From SARS and MERS CoVs to SARS-CoV-2: Moving toward more biased codon usage in viral structural and nonstructural genes.J Med Virol. 2020 06; 92(6):660-666.JM
Severe acute respiratory syndrome coronavirus 2 (SARS-CoV-2) is an emerging disease with fatal outcomes. In this study, a fundamental knowledge gap question is to be resolved by evaluating the differences in biological and pathogenic aspects of SARS-CoV-2 and the changes in SARS-CoV-2 in comparison with the two prior major COV epidemics, SARS and Middle East respiratory syndrome (MERS) coronaviruses.
The genome composition, nucleotide analysis, codon usage indices, relative synonymous codons usage, and effective number of codons (ENc) were analyzed in the four structural genes; Spike (S), Envelope (E), membrane (M), and Nucleocapsid (N) genes, and two of the most important nonstructural genes comprising RNA-dependent RNA polymerase and main protease (Mpro) of SARS-CoV-2, Beta-CoV from pangolins, bat SARS, MERS, and SARS CoVs.
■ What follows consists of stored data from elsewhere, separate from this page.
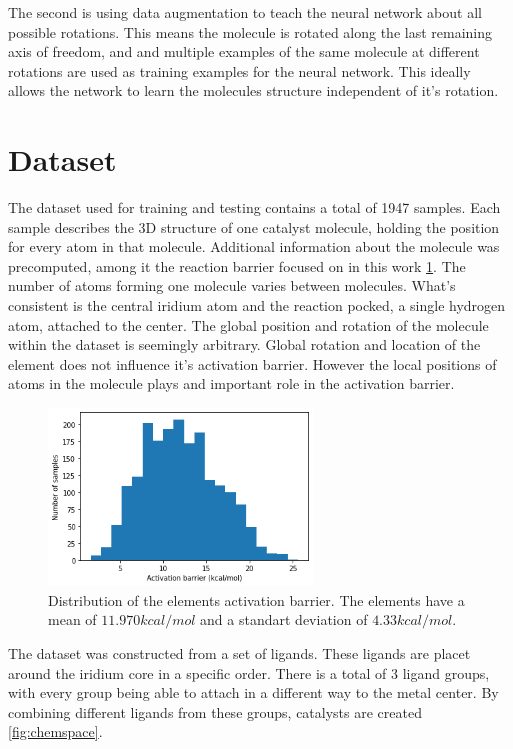 The second is using data augmentation to teach the neural network about all possible rotations.
This means the molecule is rotated along the last remaining axis of freedom, and and multiple examples of the same molecule at different rotations are used as training examples for the neural network.
This ideally allows the network to learn the molecules structure independent of it's rotation.


\section{Dataset}

The dataset used for training and testing contains a total of 1947 samples.
Each sample describes the 3D structure of one catalyst molecule, 
holding the position for every atom in that molecule.
Additional information about the molecule was precomputed, among it the reaction barrier focused on in this work \ref{fig:barriers}.
The number of atoms forming one molecule varies between molecules.
What's consistent is the central iridium atom and the reaction pocked, a single hydrogen atom, attached to the center.
The global position and rotation of the molecule within the dataset is seemingly arbitrary.
Global rotation and location of the element does not influence it's activation barrier.
However the local positions of atoms in the molecule plays and important role in the activation barrier.

\begin{figure}
  \centering
  \includegraphics[width=7cm]{figures/introduction/barrier.png}
  \caption{Distribution of the elements activation barrier. The elements have a mean of $11.970 kcal/mol$ and a standart deviation of $4.33 kcal/mol$.}
  \label{fig:barriers}
\end{figure}

The dataset was constructed from a set of ligands.
These ligands are placet around the iridium core in a specific order.
There is a total of 3 ligand groups, with every group being able to attach in a different way to the metal center.
By combining different ligands from these groups, catalysts are created \ref{fig:chemspace}.

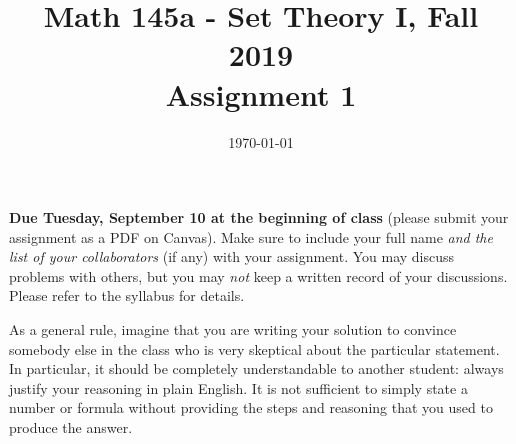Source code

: \documentclass{amsart}
\title[Math 145a, Fall 2019: assignment 1]{Math 145a - Set Theory I, Fall 2019 \\ Assignment 1}
\date{\today}
\theoremstyle{definition}
\begin{document}

\maketitle

\textbf{Due Tuesday, September 10 at the beginning of class} (please submit your assignment as a PDF on Canvas). Make sure to include your full name \emph{and the list of your collaborators} (if any) with your assignment. You may discuss problems with others, but you may \emph{not} keep a written record of your discussions. Please refer to the syllabus for details.

As a general rule, imagine that you are writing your solution to convince somebody else in the class who is very skeptical about the particular statement. In particular, it should be completely understandable to another student: always justify your reasoning in plain English. It is not sufficient to simply state a number or formula without providing the steps and reasoning that you used to produce the answer.
\end{document}
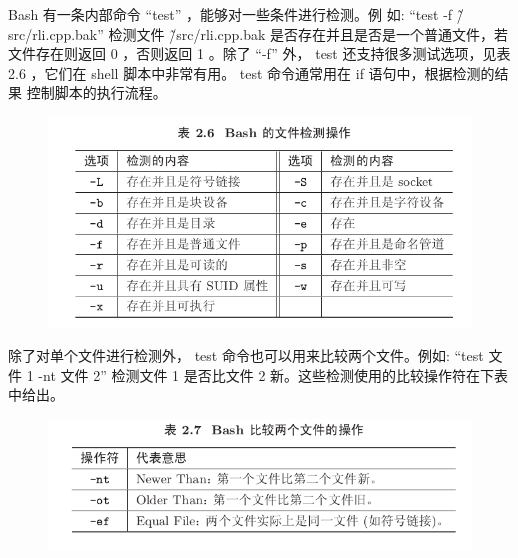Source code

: \documentclass[12pt，a4paper]{article}
\numberwithin{equation}{section}
\begin{document}
Bash 有一条内部命令 “test” ，能够对一些条件进行检测。例
如: “test -f \~/src/rli.cpp.bak” 检测文件 \~/src/rli.cpp.bak
是否存在并且是否是一个普通文件，若文件存在则返回 0 ，否则返回
1 。除了 “-f” 外， test 还支持很多测试选项，见表 2.6 ，它们在 shell
脚本中非常有用。 test 命令通常用在 if 语句中，根据检测的结果
控制脚本的执行流程。
\begin{figure}[H]
\centering
\includegraphics[scale=0.6]{./figures/261.png}
\end{figure}
除了对单个文件进行检测外， test 命令也可以用来比较两个文件。例如: “test 文件 1 -nt 文件 2” 检测文件 1 是否比文件 2 新。这些检测使用的比较操作符在下表中给出。
\begin{figure}[H]
\centering
\includegraphics[scale=0.6]{./figures/262.png}
\end{figure}
\end{document}

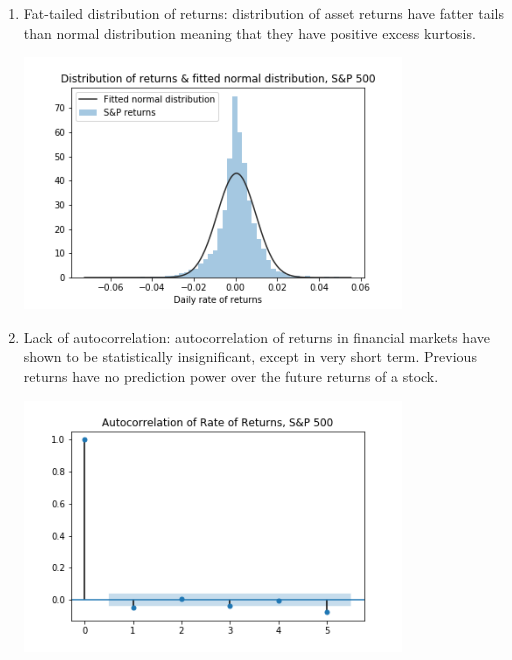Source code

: \begin{enumerate}
    \item Fat-tailed distribution of returns: distribution of asset returns have fatter tails than normal distribution meaning that they have positive excess kurtosis. 
    \par
    \begin{minipage}{\linewidth}
        \centering
        \includegraphics[width=10cm]{plots/S&P500_fat_tails.png}
        \label{fig:sp_fat_tails}
    \end{minipage}

    \item Lack of autocorrelation: autocorrelation of returns in financial markets have shown to be statistically insignificant, except in very short term. Previous returns have no prediction power over the future returns of a stock. 
    \par
    \begin{minipage}{\linewidth}
        \centering
        \includegraphics[width=10cm]{plots/S&P500_autocorr.png}
        \label{fig:sp_autocorr}
    \end{minipage}


\end{enumerate}
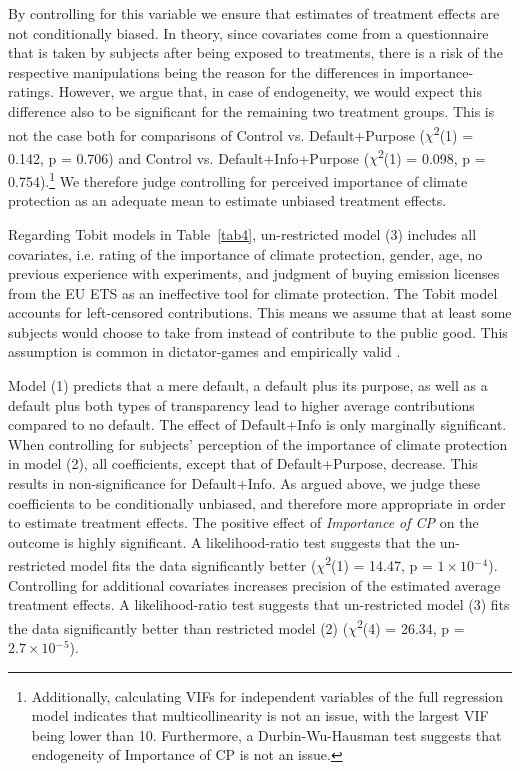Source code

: \documentclass[review, authoryear,12pt]{elsarticle}
\begin{document}
By controlling for this variable we ensure that estimates of treatment effects are not conditionally biased. In theory, since covariates come from a questionnaire that is taken by subjects after being exposed to treatments, there is a risk of the respective manipulations being the reason for the differences in importance-ratings. However, we argue that, in case of endogeneity, we would expect this difference also to be significant for the remaining two treatment groups. This is not the case both for comparisons of Control vs. Default+Purpose ($\chi$\textsuperscript{2}(1) = 0.142, p = 0.706) and Control vs. Default+Info+Purpose ($\chi$\textsuperscript{2}(1) = 0.098, p = 0.754).\footnote{Additionally, calculating VIFs for independent variables of the full regression model indicates that multicollinearity is not an issue, with the largest VIF being lower than 10. Furthermore, a Durbin-Wu-Hausman test suggests that endogeneity of Importance of CP is not an issue.} We therefore judge controlling for perceived importance of climate protection as an adequate mean to estimate unbiased treatment effects.

Regarding Tobit models in Table~\ref{tab4}, un-restricted model (3) includes all covariates, i.e. rating of the importance of climate protection, gender, age, no previous experience with experiments, and judgment of buying emission licenses from the EU ETS as an ineffective tool for climate protection. The Tobit model accounts for left-censored contributions. This means we assume that at least some subjects would choose to take from instead of contribute to the public good. This assumption is common in dictator-games and empirically valid \citep{Engel.2011}.

Model (1) predicts that a mere default, a default plus its purpose, as well as a default plus both types of transparency lead to higher average contributions compared to no default. The effect of Default+Info is only marginally significant. When controlling for subjects' perception of the importance of climate protection in model (2), all coefficients, except that of Default+Purpose, decrease. This results in non-significance for Default+Info. As argued above, we judge these coefficients to be conditionally unbiased, and therefore more appropriate in order to estimate treatment effects. The positive effect of \textit{Importance of CP} on the outcome is highly significant. A likelihood-ratio test suggests that the un-restricted model fits the data significantly better ($\chi$\textsuperscript{2}(1) = 14.47, p = $1\times 10$$^-$$^4$). Controlling for additional covariates increases precision of the estimated average treatment effects. A likelihood-ratio test suggests that un-restricted model (3) fits the data significantly better than restricted model (2) ($\chi$\textsuperscript{2}(4) = 26.34, p = $2.7\times 10$$^-$$^5$).
\end{document}
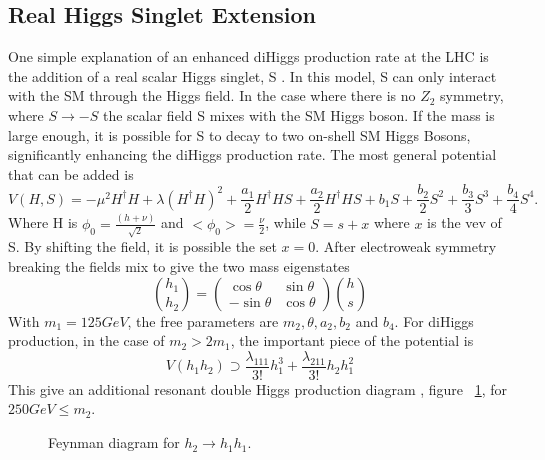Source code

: \subsection{Real Higgs Singlet Extension}
One simple explanation of an enhanced diHiggs production rate at the LHC is the addition of a real scalar Higgs singlet, S \cite{Lewis:2017dme}. In this model, S can only interact with the SM through the Higgs field. In the case where there is no ${Z_{2}}$ symmetry, where ${S\rightarrow -S}$ the scalar field S mixes with the SM Higgs boson. If the mass is large enough, it is possible for S to decay to two on-shell SM Higgs Bosons, significantly enhancing the diHiggs production rate.\newline
\indent The most general potential that can be added is 
\begin{equation}
V(H,S) = -\mu^{2}H^{\dagger}H + \lambda(H^{\dagger}H)^{2} + \frac{a_{1}}{2}H^{\dagger}HS + \frac{a_{2}}{2}H^{\dagger}HS + b_{1}S + \frac{b_{2}}{2}S^{2} + \frac{b_{3}}{3}S^{3} + \frac{b_{4}}{4}S^{4}.
\end{equation}
Where H is ${\phi_{0} = \frac{(h + \nu)}{\sqrt{2}}}$ and ${<\phi_{0}> = \frac{\nu}{2}}$, while ${S = s + x}$ where ${x}$ is the vev of S. By shifting the field, it is possible the set ${x = 0}$. After electroweak symmetry breaking the fields mix to give the two mass eigenstates
\begin{equation}
\binom{h_{1}}{h_{2}} = 
\begin{pmatrix}
\cos{\theta} & \sin{\theta}\\
-\sin{\theta} & \cos{\theta}
\end{pmatrix}
\binom{h}{s}
\end{equation}
With ${m_{1} = 125 GeV}$, the free parameters are ${m_{2}, \theta,a_{2},b_{2}}$ and ${b_{4}}$. For diHiggs production, in the case of ${m_{2}>2m_{1}}$, the important piece of the potential is 
\begin{equation}
V(h_{1}h_{2}) \supset \frac{\lambda_{111}}{3!}h_{1}^{3} + \frac{\lambda_{211}}{3!}h_{2}h_{1}^{2}
\end{equation}
This give an additional resonant double Higgs production diagram , figure ~\ref{fig:FeyRes}, for ${250 GeV \leq m_{2}}$.
\begin{figure}[h]
\begin{center}
\caption{Feynman diagram for ${h_{2}\rightarrow h_{1}h_{1}}$.}
\label{fig:FeyRes}
\end{center}
\end{figure}

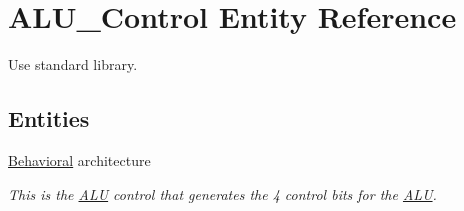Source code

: \hypertarget{class_a_l_u___control}{\section{\-A\-L\-U\-\_\-\-Control \-Entity \-Reference}
\label{class_a_l_u___control}
}


\-Use standard library.  


\subsection*{\-Entities}
\begin{DoxyCompactItemize}
\item 
\hyperlink{class_a_l_u___control_1_1_behavioral}{\-Behavioral} architecture
\begin{DoxyCompactList}\small\item\em \-This is the \hyperlink{class_a_l_u}{\-A\-L\-U} control that generates the 4 control bits for the \hyperlink{class_a_l_u}{\-A\-L\-U}. \end{DoxyCompactList}\end{DoxyCompactItemize}
\*
\*
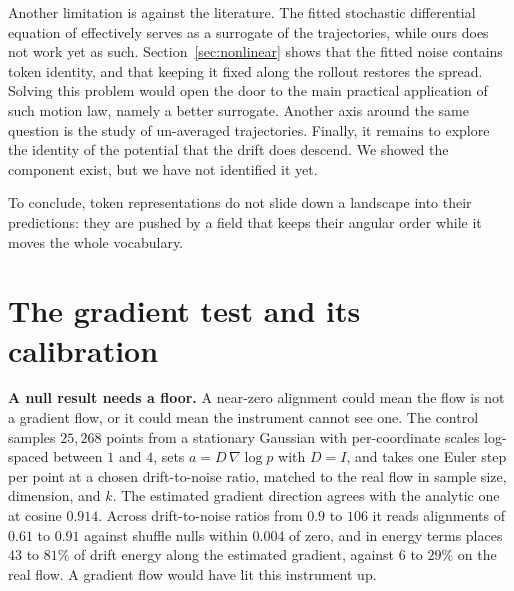 \documentclass[mlmain]{jmlr}
\begin{document}
Another limitation is against the literature. The fitted stochastic differential equation of
\citet{sarfati2024lines} effectively serves as a surrogate of the trajectories,
while ours does not work yet as such. Section~\ref{sec:nonlinear} shows that the fitted noise contains
token identity, and that keeping it fixed along the rollout restores the
spread. Solving this problem would open the door to the main practical
application of such motion law, namely a better surrogate. Another axis around the same question is the study of un-averaged trajectories.
Finally, it remains to explore the identity of the potential that the drift does descend.
We showed the component exist, but we have not identified it yet.

To conclude, token representations do not slide down a landscape into their predictions: they are pushed by a field that keeps their angular order while it moves the whole vocabulary.





\appendix
\section{The gradient test and its calibration}
\label{app:grad}

\textbf{A null result needs a floor.} A near-zero alignment could mean
the flow is not a gradient flow, or it could mean the instrument cannot
see one. The control samples $25{,}268$ points from a stationary
Gaussian with per-coordinate scales log-spaced between $1$ and $4$,
sets $a = D\,\nabla\log p$ with $D = I$, and takes one Euler step per
point at a chosen drift-to-noise ratio, matched to the real flow in
sample size, dimension, and $k$. The estimated gradient direction
agrees with the analytic one at cosine $0.914$. Across drift-to-noise
ratios from $0.9$ to $106$ it reads alignments of $0.61$ to $0.91$
against shuffle nulls within $0.004$ of zero, and in energy terms
places $43$ to $81\%$ of drift energy along the estimated gradient,
against $6$ to $29\%$ on the real flow. A gradient flow would have lit
this instrument up.
\end{document}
SARS-CoV-2 prefers pyrimidine rich codons to purines. Most high-frequency codons were ending with A or T, while the low frequency and rare codons were ending with G or C. SARS-CoV-2 structural proteins showed 5 to 20 lower ENc values, compared with SARS, bat SARS, and MERS CoVs. This implies higher codon bias and higher gene expression efficiency of SARS-CoV-2 structural proteins. SARS-CoV-2 encoded the highest number of over-biased and negatively biased codons. Pangolin Beta-CoV showed little differences with SARS-CoV-2 ENc values, compared with SARS, bat SARS, and MERS CoV.
Extreme bias and lower ENc values of SARS-CoV-2, especially in Spike, Envelope, and Mpro genes, are suggestive for higher gene expression efficiency, compared with SARS, bat SARS, and MERS CoVs.